### The task
Each entry below is to be written out exactly, and the pictures are to be left out.

### Supplied data
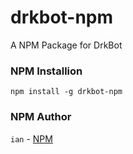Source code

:# drkbot-npm
A NPM Package for DrkBot

### NPM Installion
`npm install -g drkbot-npm`

### NPM Author
`ian` - [NPM](https://www.npmjs.com/package/drkbot-npm)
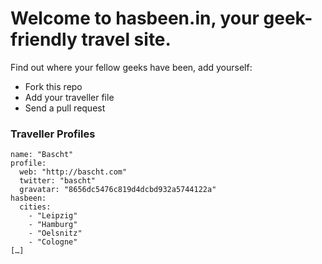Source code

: # Welcome to hasbeen.in, your geek-friendly travel site.

Find out where your fellow geeks have been, add yourself:

* Fork this repo
* Add your traveller file
* Send a pull request

### Traveller Profiles

    name: "Bascht"
    profile:
      web: "http://bascht.com"
      twitter: "bascht"
      gravatar: "8656dc5476c819d4dcbd932a5744122a"
    hasbeen:
      cities:
        - "Leipzig"
        - "Hamburg"
        - "Oelsnitz"
        - "Cologne"
    […]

### Answer for this exercise
Source code

:# drkbot-npm
A NPM Package for DrkBot

### NPM Installion
`npm install -g drkbot-npm`

### NPM Author
`ian` - [NPM](https://www.npmjs.com/package/drkbot-npm)
Source code

: # Welcome to hasbeen.in, your geek-friendly travel site.

Find out where your fellow geeks have been, add yourself:

* Fork this repo
* Add your traveller file
* Send a pull request

### Traveller Profiles

    name: "Bascht"
    profile:
      web: "http://bascht.com"
      twitter: "bascht"
      gravatar: "8656dc5476c819d4dcbd932a5744122a"
    hasbeen:
      cities:
        - "Leipzig"
        - "Hamburg"
        - "Oelsnitz"
        - "Cologne"
    […]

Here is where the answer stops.